WORK ITEM
What is the count of lines in the records that include "zhuanlan"? Reply with that number alone.

Saved entries
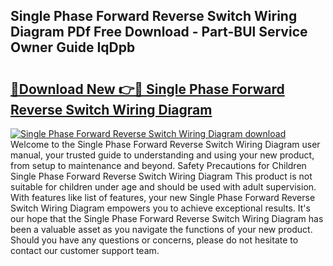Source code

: ## Single Phase Forward Reverse Switch Wiring Diagram PDf Free Download - Part-BUl Service Owner Guide IqDpb

# <h2><a href="http://dfnvwgd.blite.top/?on=Single+Phase+Forward+Reverse+Switch+Wiring+Diagram">🔗Download New 👉🔴 Single Phase Forward Reverse Switch Wiring Diagram</a></h2>

[![Single Phase Forward Reverse Switch Wiring Diagram download](https://i.imgur.com/lujVjoI.png)](http://dfnvwgd.blite.top/?on=Single+Phase+Forward+Reverse+Switch+Wiring+Diagram)
Welcome to the Single Phase Forward Reverse Switch Wiring Diagram user manual, your trusted guide to understanding and using your new product, from setup to maintenance and beyond. Safety Precautions for Children Single Phase Forward Reverse Switch Wiring Diagram This product is not suitable for children under age and should be used with adult supervision. With features like list of features, your new Single Phase Forward Reverse Switch Wiring Diagram empowers you to achieve exceptional results. It's our hope that the Single Phase Forward Reverse Switch Wiring Diagram has been a valuable asset as you navigate the functions of your new product. Should you have any questions or concerns, please do not hesitate to contact our customer support team.
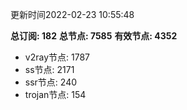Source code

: 更新时间2022-02-23 10:55:48

**总订阅: 182**
**总节点: 7585**
**有效节点: 4352**
- v2ray节点: 1787
- ss节点: 2171
- ssr节点: 240
- trojan节点: 154
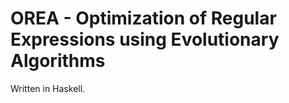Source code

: OREA - Optimization of Regular Expressions using Evolutionary Algorithms
========================================================================

Written in Haskell.
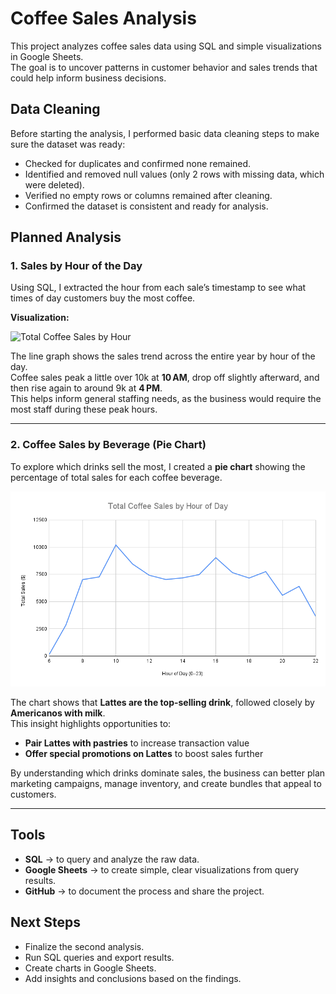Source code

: # Coffee Sales Analysis

This project analyzes coffee sales data using SQL and simple visualizations in Google Sheets.  
The goal is to uncover patterns in customer behavior and sales trends that could help inform business decisions.

## Data Cleaning

Before starting the analysis, I performed basic data cleaning steps to make sure the dataset was ready:

- Checked for duplicates and confirmed none remained.  
- Identified and removed null values (only 2 rows with missing data, which were deleted).  
- Verified no empty rows or columns remained after cleaning.  
- Confirmed the dataset is consistent and ready for analysis.

## Planned Analysis

### 1. Sales by Hour of the Day

Using SQL, I extracted the hour from each sale’s timestamp to see what times of day customers buy the most coffee.

**Visualization:**  

![Total Coffee Sales by Hour](sales_by_hour_line.png)

The line graph shows the sales trend across the entire year by hour of the day.  
Coffee sales peak a little over 10k at **10 AM**, drop off slightly afterward, and then rise again to around 9k at **4 PM**.  
This helps inform general staffing needs, as the business would require the most staff during these peak hours.

---

### 2. Coffee Sales by Beverage (Pie Chart)

To explore which drinks sell the most, I created a **pie chart** showing the percentage of total sales for each coffee beverage.

![Coffee Sales by Beverage](sales_by_hour.png)

The chart shows that **Lattes are the top-selling drink**, followed closely by **Americanos with milk**.  
This insight highlights opportunities to:

- **Pair Lattes with pastries** to increase transaction value  
- **Offer special promotions on Lattes** to boost sales further  

By understanding which drinks dominate sales, the business can better plan marketing campaigns, manage inventory, and create bundles that appeal to customers.

---

## Tools

- **SQL** → to query and analyze the raw data.  
- **Google Sheets** → to create simple, clear visualizations from query results.  
- **GitHub** → to document the process and share the project.

## Next Steps

- Finalize the second analysis.  
- Run SQL queries and export results.  
- Create charts in Google Sheets.  
- Add insights and conclusions based on the findings.
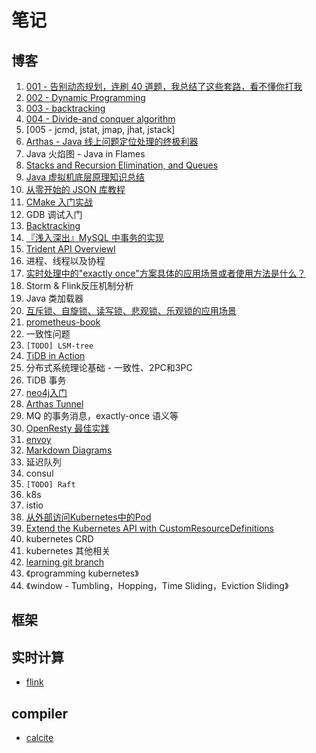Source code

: # 笔记

## 博客

1. [001 - 告别动态规划，连刷 40 道题，我总结了这些套路，看不懂你打我](https://zhuanlan.zhihu.com/p/91582909)
2. [002 - Dynamic Programming](https://en.wikipedia.org/wiki/Dynamic_programming)
3. [003 - backtracking](https://en.wikipedia.org/wiki/Backtracking)
4. [004 - Divide-and conquer algorithm](https://en.wikipedia.org/wiki/Divide-and-conquer_algorithm)
5. [005 - jcmd, jstat, jmap, jhat, jstack]
6. [Arthas - Java 线上问题定位处理的终极利器](https://blog.csdn.net/hollis_chuang/article/details/102994103)
7. Java 火焰图 - Java in Flames
8. [Stacks and Recursion Elimination, and Queues](http://www.eecs.qmul.ac.uk/~mmh/DCS128/2006/resources/stacksrec.html)
9. [Java 虚拟机底层原理知识总结](https://github.com/doocs/jvm)
10. [从零开始的 JSON 库教程](https://zhuanlan.zhihu.com/json-tutorial)
11. [CMake 入门实战](https://www.hahack.com/codes/cmake/#)
12. GDB 调试入门
13. [Backtracking](https://www.geeksforgeeks.org/backtracking-introduction/)
14. [『浅入深出』MySQL 中事务的实现](https://draveness.me/mysql-transaction/)
15. [Trident API Overviewl](http://storm.apache.org/releases/current/Trident-API-Overview.html)
16. 进程、线程以及协程
17. [实时处理中的"exactly once"方案具体的应用场景或者使用方法是什么？](https://www.zhihu.com/question/63941629)
18. Storm & Flink反压机制分析
19. Java 类加载器
20. [互斥锁、自旋锁、读写锁、悲观锁、乐观锁的应用场景](https://zhuanlan.zhihu.com/p/246114725)
21. [prometheus-book](https://yunlzheng.gitbook.io/prometheus-book/)
22. 一致性问题
23. `[TODO] LSM-tree`
24. [TiDB in Action](https://book.tidb.io/)
25. 分布式系统理论基础 - 一致性、2PC和3PC
26. TiDB 事务
27. [neo4j入门](https://www.w3cschool.cn/neo4j/)
28. [Arthas Tunnel](https://arthas.aliyun.com/doc/tunnel.html#arthas-tunnel-server)
29. MQ 的事务消息，exactly-once 语义等
30. [OpenResty 最佳实践](https://moonbingbing.gitbooks.io/openresty-best-practices/content/)
31. [envoy](https://www.envoyproxy.io/docs/envoy/latest/about_docs)
32. [Markdown Diagrams](https://www.websequencediagrams.com/examples.html)
33. 延迟队列
34. consul
35. `[TODO] Raft`
36. k8s
37. istio
38. [从外部访问Kubernetes中的Pod](https://jimmysong.io/blog/accessing-kubernetes-pods-from-outside-of-the-cluster/)
39. [Extend the Kubernetes API with CustomResourceDefinitions](https://kubernetes.io/docs/tasks/extend-kubernetes/custom-resources/custom-resource-definitions/)
40. kubernetes CRD
41. kubernetes 其他相关
42. [learning git branch](https://learngitbranching.js.org/?locale=zh_CN)
43. 《programming kubernetes》
44. 《window - Tumbling，Hopping，Time Sliding，Eviction Sliding》

## 框架

## 实时计算

- [flink](https://flink.apache.org/)

## compiler

- [calcite](https://calcite.apache.org/)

EXERCISE OUTPUT
3